Who’s Accountable When AI Gets It Wrong?
Everyone loves to highlight AI’s speed, accuracy, and cost savings. What fewer people want to talk about is what happens when AI gets it wrong.
The reality is that it will. Wrong answers, outdated data, and misunderstood questions are part of the process. AI is powerful, but it is not magic. The real question is not if mistakes will happen, but who is accountable when they do.
Here’s the breakdown.
1. The Responsibility Stays with You
When your MLS or brokerage puts an AI assistant in front of members or clients, you are responsible for the experience. Vendors can provide technology, safeguards, and updates, but accountability for how AI is used rests with the organization that deploys it.
Practical step: Before launch, decide who in your organization has the authority to sign off on AI responses, workflows, and knowledge base updates.
2. Build a Review Process that Assumes Imperfection
AI works best when paired with a feedback loop. Mistakes should be expected, flagged, and corrected quickly. Without a process, wrong answers will spread and trust will erode.
Practical step: Establish a service level goal, such as correcting all flagged errors in the knowledge base within 24 hours. This builds confidence and keeps the system aligned with accurate, current information.
3. Require Transparency from Vendors
Not all AI tools operate the same way.

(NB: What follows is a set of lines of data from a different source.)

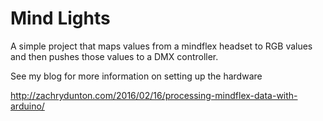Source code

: # Mind Lights #
A simple project that maps values from a mindflex headset to RGB values
and then pushes those values to a DMX controller.

See my blog for more information on setting up the hardware

http://zachrydunton.com/2016/02/16/processing-mindflex-data-with-arduino/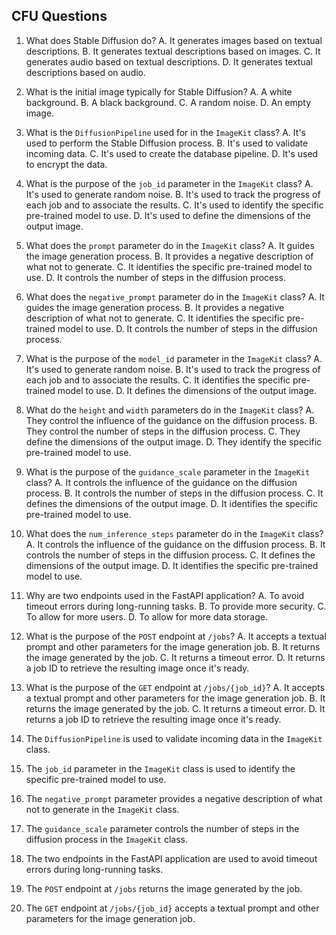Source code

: ## CFU Questions

1. What does Stable Diffusion do?
    A. It generates images based on textual descriptions.
    B. It generates textual descriptions based on images.
    C. It generates audio based on textual descriptions.
    D. It generates textual descriptions based on audio.

2. What is the initial image typically for Stable Diffusion?
    A. A white background.
    B. A black background.
    C. A random noise.
    D. An empty image.

3. What is the `DiffusionPipeline` used for in the `ImageKit` class?
    A. It's used to perform the Stable Diffusion process.
    B. It's used to validate incoming data.
    C. It's used to create the database pipeline.
    D. It's used to encrypt the data.

4. What is the purpose of the `job_id` parameter in the `ImageKit` class?
    A. It's used to generate random noise.
    B. It's used to track the progress of each job and to associate the results.
    C. It's used to identify the specific pre-trained model to use.
    D. It's used to define the dimensions of the output image.

5. What does the `prompt` parameter do in the `ImageKit` class?
    A. It guides the image generation process.
    B. It provides a negative description of what not to generate.
    C. It identifies the specific pre-trained model to use.
    D. It controls the number of steps in the diffusion process.

6. What does the `negative_prompt` parameter do in the `ImageKit` class?
    A. It guides the image generation process.
    B. It provides a negative description of what not to generate.
    C. It identifies the specific pre-trained model to use.
    D. It controls the number of steps in the diffusion process.

7. What is the purpose of the `model_id` parameter in the `ImageKit` class?
    A. It's used to generate random noise.
    B. It's used to track the progress of each job and to associate the results.
    C. It identifies the specific pre-trained model to use.
    D. It defines the dimensions of the output image.

8. What do the `height` and `width` parameters do in the `ImageKit` class?
    A. They control the influence of the guidance on the diffusion process.
    B. They control the number of steps in the diffusion process.
    C. They define the dimensions of the output image.
    D. They identify the specific pre-trained model to use.

9. What is the purpose of the `guidance_scale` parameter in the `ImageKit` class?
    A. It controls the influence of the guidance on the diffusion process.
    B. It controls the number of steps in the diffusion process.
    C. It defines the dimensions of the output image.
    D. It identifies the specific pre-trained model to use.

10. What does the `num_inference_steps` parameter do in the `ImageKit` class?
    A. It controls the influence of the guidance on the diffusion process.
    B. It controls the number of steps in the diffusion process.
    C. It defines the dimensions of the output image.
    D. It identifies the specific pre-trained model to use.

11. Why are two endpoints used in the FastAPI application?
    A. To avoid timeout errors during long-running tasks.
    B. To provide more security.
    C. To allow for more users.
    D. To allow for more data storage.

12. What is the purpose of the `POST` endpoint at `/jobs`?
    A. It accepts a textual prompt and other parameters for the image generation job.
    B. It returns the image generated by the job.
    C. It returns a timeout error.
    D. It returns a job ID to retrieve the resulting image once it's ready.

13. What is the purpose of the `GET` endpoint at `/jobs/{job_id}`?
    A. It accepts a textual prompt and other parameters for the image generation job.
    B. It returns the image generated by the job.
    C. It returns a timeout error.
    D. It returns a job ID to retrieve the resulting image once it's ready.

14. The `DiffusionPipeline` is used to validate incoming data in the `ImageKit` class.

15. The `job_id` parameter in the `ImageKit` class is used to identify the specific pre-trained model to use.

16. The `negative_prompt` parameter provides a negative description of what not to generate in the `ImageKit` class.

17. The `guidance_scale` parameter controls the number of steps in the diffusion process in the `ImageKit` class.

18. The two endpoints in the FastAPI application are used to avoid timeout errors during long-running tasks.

19. The `POST` endpoint at `/jobs` returns the image generated by the job.

20. The `GET` endpoint at `/jobs/{job_id}` accepts a textual prompt and other parameters for the image generation job.
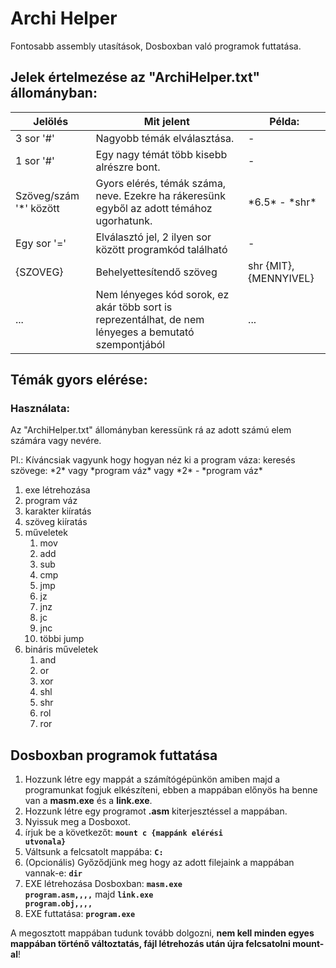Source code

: # Archi Helper
Fontosabb assembly utasítások, Dosboxban való programok futtatása.

## Jelek értelmezése az "ArchiHelper.txt" állományban:

|Jelölés|Mit jelent|Példa:|
|----|----|----|
|3 sor '#'|Nagyobb témák elválasztása.|-|
|1 sor '#'|Egy nagy témát több kisebb alrészre bont.|-|
|Szöveg/szám '*' között|Gyors elérés, témák száma, neve. Ezekre ha rákeresünk egyből az adott témához ugorhatunk.|\*6.5\* - \*shr\*|
|Egy sor '='|Elválasztó jel, 2 ilyen sor között programkód található|-|
|{SZOVEG}|Behelyettesítendő szöveg|shr {MIT},{MENNYIVEL}|
|...|Nem lényeges kód sorok, ez akár több sort is reprezentálhat, de nem lényeges a bemutató szempontjából|...|

## Témák gyors elérése:
### Használata:
Az "ArchiHelper.txt" állományban keressünk rá az adott számú elem számára vagy nevére.

Pl.: Kíváncsiak vagyunk hogy hogyan néz ki a program váza: 
    keresés szövege: \*2\* vagy \*program váz\* vagy \*2\* - \*program váz\*

1. exe létrehozása
1. program váz
1. karakter kiíratás
1. szöveg kiíratás
1. műveletek
    1. mov
    1. add
    1. sub
    1. cmp
    1. jmp
    1. jz
    1. jnz
    1. jc
    1. jnc
    1. többi jump
1. bináris műveletek
    1. and
    1. or
    1. xor
    1. shl
    1. shr
    1. rol
    1. ror

## Dosboxban programok futtatása

1. Hozzunk létre egy mappát a számítógépünkön amiben majd a programunkat fogjuk elkészíteni, ebben a mappában előnyös ha benne van a **masm.exe** és a **link.exe**.
2. Hozzunk létre egy programot **.asm** kiterjesztéssel a mappában.
3. Nyissuk meg a Dosboxot.
4. írjuk be a következőt: **<code>mount c {mappánk elérési utvonala}</code>**
5. Váltsunk a felcsatolt mappába: **<code>C:</code>**
6. (Opcionális) Győződjünk meg hogy az adott filejaink a mappában vannak-e: **<code>dir</code>**
7. EXE létrehozása Dosboxban: **<code>masm.exe program.asm,,,,</code>** majd **<code>link.exe program.obj,,,,</code>**
8. EXE futtatása: **<code>program.exe</code>**

A megosztott mappában tudunk tovább dolgozni, **nem kell minden egyes mappában történő változtatás, fájl létrehozás után újra felcsatolni mount-al**!
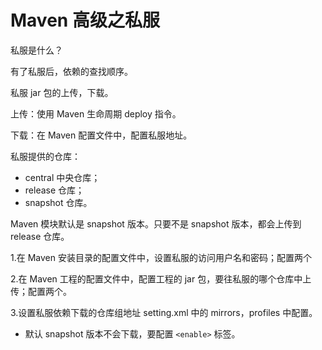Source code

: # Maven 高级之私服

私服是什么？



有了私服后，依赖的查找顺序。



私服 jar 包的上传，下载。

上传：使用 Maven 生命周期 deploy 指令。

下载：在 Maven 配置文件中，配置私服地址。



私服提供的仓库：

- central 中央仓库；
- release 仓库；
- snapshot 仓库。



Maven 模块默认是 snapshot 版本。只要不是 snapshot 版本，都会上传到 release 仓库。



1.在 Maven 安装目录的配置文件中，设置私服的访问用户名和密码；配置两个

2.在 Maven 工程的配置文件中，配置工程的 jar 包，要往私服的哪个仓库中上传；配置两个。

3.设置私服依赖下载的仓库组地址 setting.xml 中的 mirrors，profiles 中配置。

- 默认 snapshot 版本不会下载，要配置 `<enable>` 标签。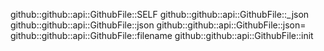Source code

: github::github::api::GithubFile::SELF
github::github::api::GithubFile::_json
github::github::api::GithubFile::json
github::github::api::GithubFile::json=
github::github::api::GithubFile::filename
github::github::api::GithubFile::init
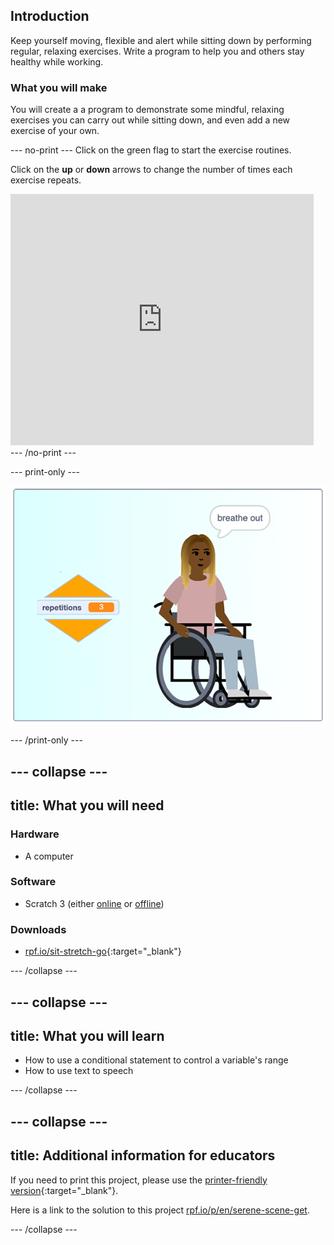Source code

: ## Introduction

Keep yourself moving, flexible and alert while sitting down by performing regular, relaxing exercises. Write a program to help you and others stay healthy while working.

### What you will make

You will create a a program to demonstrate some mindful, relaxing exercises you can carry out while sitting down, and even add a new exercise of your own.

--- no-print ---
Click on the green flag to start the exercise routines.

Click on the **up** or **down** arrows to change the number of times each exercise repeats.

<div class="scratch-preview">
  <iframe src="https://scratch.mit.edu/projects/399135243/embed" allowtransparency="true" width="485" height="402" frameborder="0" scrolling="no" allowfullscreen></iframe>
</div>
--- /no-print ---

--- print-only ---

![completed project](images/finshed_project.png)

--- /print-only ---


--- collapse ---
---
title: What you will need
---
### Hardware

+ A computer

### Software

+ Scratch 3 (either [online](http://rpf.io/scratchon) or [offline](http://rpf.io/scratchoff))

### Downloads

+ [rpf.io/sit-stretch-go](http://rpf.io/sit-stretch-go){:target="_blank"}

--- /collapse ---

--- collapse ---
---
title: What you will learn
---

+ How to use a conditional statement to control a variable's range
+ How to use text to speech

--- /collapse ---

--- collapse ---
---
title: Additional information for educators
---

If you need to print this project, please use the [printer-friendly version](https://projects.raspberrypi.org/en/projects/sit-stretch/print){:target="_blank"}.

Here is a link to the solution to this project [rpf.io/p/en/serene-scene-get](http://rpf.io/p/en/sit-stretch-get).

--- /collapse ---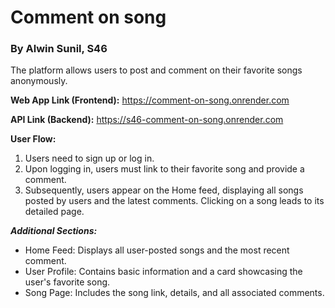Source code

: ﻿# Comment on song

### By Alwin Sunil, S46

The platform allows users to post and comment on their favorite songs anonymously.

**Web App Link (Frontend):** https://comment-on-song.onrender.com

**API Link (Backend):** https://s46-comment-on-song.onrender.com

**User Flow:**

1. Users need to sign up or log in.
2. Upon logging in, users must link to their favorite song and provide a comment.
3. Subsequently, users appear on the Home feed, displaying all songs posted by users and the latest comments. Clicking on a song leads to its detailed page.

**_Additional Sections:_**

-   Home Feed: Displays all user-posted songs and the most recent comment.
-   User Profile: Contains basic information and a card showcasing the user's favorite song.
-   Song Page: Includes the song link, details, and all associated comments.

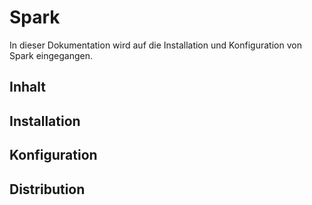 # Spark
In dieser Dokumentation wird auf die Installation und Konfiguration von Spark eingegangen.

## Inhalt


## Installation

## Konfiguration

## Distribution
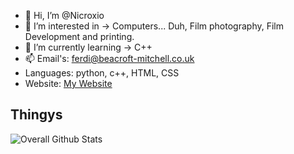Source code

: - 👋 Hi, I’m @Nicroxio
- 👀 I’m interested in -> Computers... Duh, Film photography, Film Development and printing.
- 🌱 I’m currently learning -> C++ 
- 📫 Email's: ferdi@beacroft-mitchell.co.uk
- Languages: python, c++, HTML, CSS
- Website: [My Website](https://nicroxio.co.uk)

## Thingys
![Overall Github Stats](https://github-readme-stats.vercel.app/api?username=Nicroxio&show_icons=true&theme=dracula)



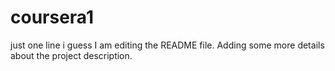 # coursera1
just one line i guess
I am editing the README file. Adding some more details about the project description.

If a vendor cannot explain how responses are generated, where data is stored, or how updates are made, that is a problem. You need to know how the system works in order to trust it.
Practical step: Ask three questions before committing to a vendor:
Does the model pull only from our data, or from the open internet?
Who owns the data once it is ingested?
How quickly can incorrect responses be fixed?
4. Train Staff on AI Etiquette
The most common failures are often human, not technical. Forwarding raw chatbot output, pasting unedited responses, and skipping fact-checks can instantly undermine credibility. Staff must know how to use AI responsibly.
Practical step: Create a one-page AI etiquette guide with simple rules: proof every response, check names and numbers, and rewrite outputs in your brand voice. Keep it visible where staff actually work.
5. Turn Accountability into a Strength
Members and clients do not expect perfection. They expect honesty and reliability. When an AI assistant cannot answer a question, the best response is: “I do not have that information yet, let me connect you with staff.” Acknowledging limits builds far more trust than presenting an inaccurate answer.
Practical step: Share your accountability approach openly. Let members know you have a review process, human oversight, and a commitment to accuracy. This shifts the narrative away from “robots replacing people” toward “better service with smarter tools.”
Final Takeaway
AI is not an excuse for poor service, and it is not a scapegoat. It is a tool, and tools require responsible use. Accountability does not disappear when you automate. If anything, it becomes even more important.
Organizations that set clear rules, train their people, and take ownership of outcomes will build trust and credibility even when AI makes mistakes.